Neste último campo, o do ensino, há já passos concretos. “A associação tem vindo a ter reuniões, no continente, com estabelecimentos de ensino de música com vista ao desenho do que será o primeiro curso para uma aprendizagem académica do cavaquinho, tendo já assinado o primeiro protocolo com a ESMAE - Escola Superior de Música e Artes do Espectáculo do Porto. Há já uma parceria firmada com o Conservatório de Música de Coimbra, à qual queremos juntar os Conservatórios de Braga, de Lisboa e do Funchal, cidade onde é de louvar que o braguinha [nome que na ilha da Madeira é atribuído ao tetracórdio da família do cavaquinho] já seja estudado desde o início deste ano no Conservatório.”
Um horizonte enorme
Rui Vieira Nery, musicólogo, que em Janeiro esteve na apresentação do site e também do disco, diz agora: “A ideia de que há um processo cultural associado a este instrumento que partiu daqui, acho que merece atenção da parte das instituições portuguesas e é isso que a associação está a tentar fazer com uma série de iniciativas: exposições, concertos… Que, em princípio, poderiam levar a um segundo momento, de uma instituição que pudesse ter uma colecção própria, com exemplos dos instrumentos de toda esta diáspora, com uma escola de construção (visto que alguns construtores tradicionais estão a desaparecer), preservação da memória, da documentação e com contactos com a rede de instituições e de praticantes deste instrumento por todo o lado.”
Quanto a uma eventual candidatura à UNESCO, ele, que esteve ligado à candidatura (vencedora) do fado, tem uma posição cautelosa e mais reservada. Há muito para fazer, ainda, antes disso.
Júlio Pereira recorda, a propósito, um episódio recente: “Retive um pormenor do discurso de Carlos do Carmo na homenagem que a Câmara de Lisboa lhe prestou: quando começaram a trabalhar o universo do Fado (não sei precisar quando mas imagino há cerca de uma década) ‘havia apenas um único livro sobre fado!’. Hoje, todos nos damos conta do trabalho notável que foi feito em dez anos! Uma candidatura de sucesso, cada vez mais e melhores fadistas e guitarristas (estes, com trabalho regular) e sobretudo, um país prestigiado no mundo. E, não esqueçamos, a mais-valia económica para o nosso país através da componente turística.”

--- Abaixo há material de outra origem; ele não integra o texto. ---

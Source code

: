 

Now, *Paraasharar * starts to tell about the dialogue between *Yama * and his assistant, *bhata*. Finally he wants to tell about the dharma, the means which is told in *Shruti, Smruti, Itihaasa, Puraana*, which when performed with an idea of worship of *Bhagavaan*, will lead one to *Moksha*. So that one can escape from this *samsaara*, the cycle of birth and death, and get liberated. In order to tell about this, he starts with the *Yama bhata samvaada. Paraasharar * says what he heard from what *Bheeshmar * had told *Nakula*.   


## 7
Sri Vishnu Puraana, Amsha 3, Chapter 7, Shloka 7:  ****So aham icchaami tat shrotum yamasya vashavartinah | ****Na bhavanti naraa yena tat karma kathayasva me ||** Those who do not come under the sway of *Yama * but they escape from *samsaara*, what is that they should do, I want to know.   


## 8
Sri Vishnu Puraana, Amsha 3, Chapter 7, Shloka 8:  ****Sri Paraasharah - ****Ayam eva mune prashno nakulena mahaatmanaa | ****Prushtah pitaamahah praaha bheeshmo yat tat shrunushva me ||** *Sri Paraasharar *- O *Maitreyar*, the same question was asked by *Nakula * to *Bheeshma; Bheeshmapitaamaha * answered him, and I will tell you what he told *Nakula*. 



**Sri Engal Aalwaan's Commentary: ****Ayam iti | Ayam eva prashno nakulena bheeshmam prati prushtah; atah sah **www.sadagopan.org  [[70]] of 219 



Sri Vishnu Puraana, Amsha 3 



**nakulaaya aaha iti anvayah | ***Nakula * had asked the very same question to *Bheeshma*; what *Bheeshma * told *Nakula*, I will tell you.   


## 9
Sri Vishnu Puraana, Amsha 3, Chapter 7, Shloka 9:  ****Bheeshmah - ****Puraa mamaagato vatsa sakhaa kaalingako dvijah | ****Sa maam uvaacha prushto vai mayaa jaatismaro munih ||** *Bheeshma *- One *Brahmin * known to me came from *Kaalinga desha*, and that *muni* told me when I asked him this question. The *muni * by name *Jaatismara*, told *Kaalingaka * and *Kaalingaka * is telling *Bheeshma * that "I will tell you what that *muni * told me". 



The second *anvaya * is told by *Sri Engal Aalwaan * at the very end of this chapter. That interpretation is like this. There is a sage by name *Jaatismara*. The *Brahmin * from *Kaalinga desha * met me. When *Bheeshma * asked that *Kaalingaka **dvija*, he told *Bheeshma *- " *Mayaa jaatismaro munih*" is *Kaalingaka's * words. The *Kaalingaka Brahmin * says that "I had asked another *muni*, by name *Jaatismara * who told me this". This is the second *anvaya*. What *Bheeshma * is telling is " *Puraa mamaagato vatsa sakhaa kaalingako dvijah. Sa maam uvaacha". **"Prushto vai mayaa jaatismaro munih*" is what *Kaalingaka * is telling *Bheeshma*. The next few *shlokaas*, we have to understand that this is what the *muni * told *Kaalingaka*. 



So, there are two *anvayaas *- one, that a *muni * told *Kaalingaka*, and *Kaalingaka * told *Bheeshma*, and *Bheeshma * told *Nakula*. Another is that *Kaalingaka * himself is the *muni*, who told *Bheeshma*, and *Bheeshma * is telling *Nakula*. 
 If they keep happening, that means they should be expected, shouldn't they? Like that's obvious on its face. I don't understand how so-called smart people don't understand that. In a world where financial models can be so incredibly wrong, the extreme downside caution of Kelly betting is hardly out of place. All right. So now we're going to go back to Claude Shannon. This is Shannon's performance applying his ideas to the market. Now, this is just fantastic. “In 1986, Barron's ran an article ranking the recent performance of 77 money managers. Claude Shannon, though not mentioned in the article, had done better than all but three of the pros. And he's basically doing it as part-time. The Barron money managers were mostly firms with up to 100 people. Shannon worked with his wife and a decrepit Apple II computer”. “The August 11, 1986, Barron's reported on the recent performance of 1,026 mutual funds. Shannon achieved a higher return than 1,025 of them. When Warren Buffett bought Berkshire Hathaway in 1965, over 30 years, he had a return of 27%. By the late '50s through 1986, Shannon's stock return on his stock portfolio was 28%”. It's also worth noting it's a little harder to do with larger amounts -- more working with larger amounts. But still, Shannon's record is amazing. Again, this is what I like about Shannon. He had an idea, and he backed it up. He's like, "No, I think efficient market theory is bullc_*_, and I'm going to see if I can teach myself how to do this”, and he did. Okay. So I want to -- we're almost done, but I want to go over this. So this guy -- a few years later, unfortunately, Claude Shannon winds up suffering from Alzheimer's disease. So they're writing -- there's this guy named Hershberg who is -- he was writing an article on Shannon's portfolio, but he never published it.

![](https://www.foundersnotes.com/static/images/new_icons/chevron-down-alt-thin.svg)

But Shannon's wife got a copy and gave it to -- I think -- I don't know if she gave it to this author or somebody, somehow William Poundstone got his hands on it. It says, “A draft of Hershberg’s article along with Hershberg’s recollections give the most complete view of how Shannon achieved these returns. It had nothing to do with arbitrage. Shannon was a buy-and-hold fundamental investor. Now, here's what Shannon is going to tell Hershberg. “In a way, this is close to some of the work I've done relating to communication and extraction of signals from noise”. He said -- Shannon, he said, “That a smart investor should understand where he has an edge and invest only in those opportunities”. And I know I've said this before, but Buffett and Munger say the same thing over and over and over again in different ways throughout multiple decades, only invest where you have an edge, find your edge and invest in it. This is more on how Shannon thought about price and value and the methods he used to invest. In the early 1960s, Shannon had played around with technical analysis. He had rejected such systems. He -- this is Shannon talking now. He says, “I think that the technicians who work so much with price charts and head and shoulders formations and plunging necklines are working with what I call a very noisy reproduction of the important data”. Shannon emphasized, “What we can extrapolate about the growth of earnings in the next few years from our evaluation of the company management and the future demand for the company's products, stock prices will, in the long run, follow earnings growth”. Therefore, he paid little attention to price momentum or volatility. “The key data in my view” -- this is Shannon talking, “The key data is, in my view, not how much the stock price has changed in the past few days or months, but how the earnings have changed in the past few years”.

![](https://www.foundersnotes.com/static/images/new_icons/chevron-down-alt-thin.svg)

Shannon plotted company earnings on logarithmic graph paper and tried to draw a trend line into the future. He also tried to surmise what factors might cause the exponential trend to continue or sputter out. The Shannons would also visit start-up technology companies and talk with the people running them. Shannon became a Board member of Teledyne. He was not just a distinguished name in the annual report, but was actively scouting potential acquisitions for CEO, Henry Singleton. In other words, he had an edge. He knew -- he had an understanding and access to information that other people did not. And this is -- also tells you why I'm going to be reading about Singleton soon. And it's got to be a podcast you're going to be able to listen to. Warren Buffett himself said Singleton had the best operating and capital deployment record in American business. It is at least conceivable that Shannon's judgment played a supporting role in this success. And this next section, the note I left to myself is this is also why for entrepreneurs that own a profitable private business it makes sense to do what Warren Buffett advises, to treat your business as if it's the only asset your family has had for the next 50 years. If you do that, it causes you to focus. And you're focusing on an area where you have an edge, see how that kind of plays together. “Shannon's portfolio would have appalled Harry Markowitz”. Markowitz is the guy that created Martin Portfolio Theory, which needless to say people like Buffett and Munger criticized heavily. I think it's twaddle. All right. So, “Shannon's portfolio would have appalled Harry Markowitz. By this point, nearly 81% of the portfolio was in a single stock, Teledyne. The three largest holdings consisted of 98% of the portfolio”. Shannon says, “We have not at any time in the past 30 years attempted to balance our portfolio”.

A prática do cavaquinho, sendo internacional e pluricontinental, tem, na opinião de Júlio Pereira, pontos de comparação com o fado. “Há vários pontos onde os universos do fado e do cavaquinho se cruzam. Na transportabilidade (a voz humana no fado, as dimensões reduzidas do cavaquinho), na expansão marítima, na maneira própria de nos exprimirmos e nas nossas relações com o outro. Isto para além de uma evidente complementaridade entre estes dois mundos: um mais intimista, interior, outro mais alegre e festivo. E este equilíbrio, eu diria diferença, dá-nos uma ideia mais completa do que nós, portugueses, somos.” UNESCO, no futuro? Para já, o futuro é aqui.
Um exemplo: ainda há poucos dias o Museum of Fine Arts, de Boston, através do seu curador de Instrumentos Musicais Darcy Kuronen, mostrou-se totalmente disponível para ceder à AC Museu Cavaquinho os moldes e toda a documentação referentes a um dos instrumentos da sua colecção permanente: um Cavaquinho de Lisboa do século XIX (1850-1900) construído por Jerónimo José dos Santos para que a Associação possa mandar construir uma réplica. “Como prova de gratidão, vamos oferecer um cavaquinho actual ao Museum of Fine Arts, Boston.”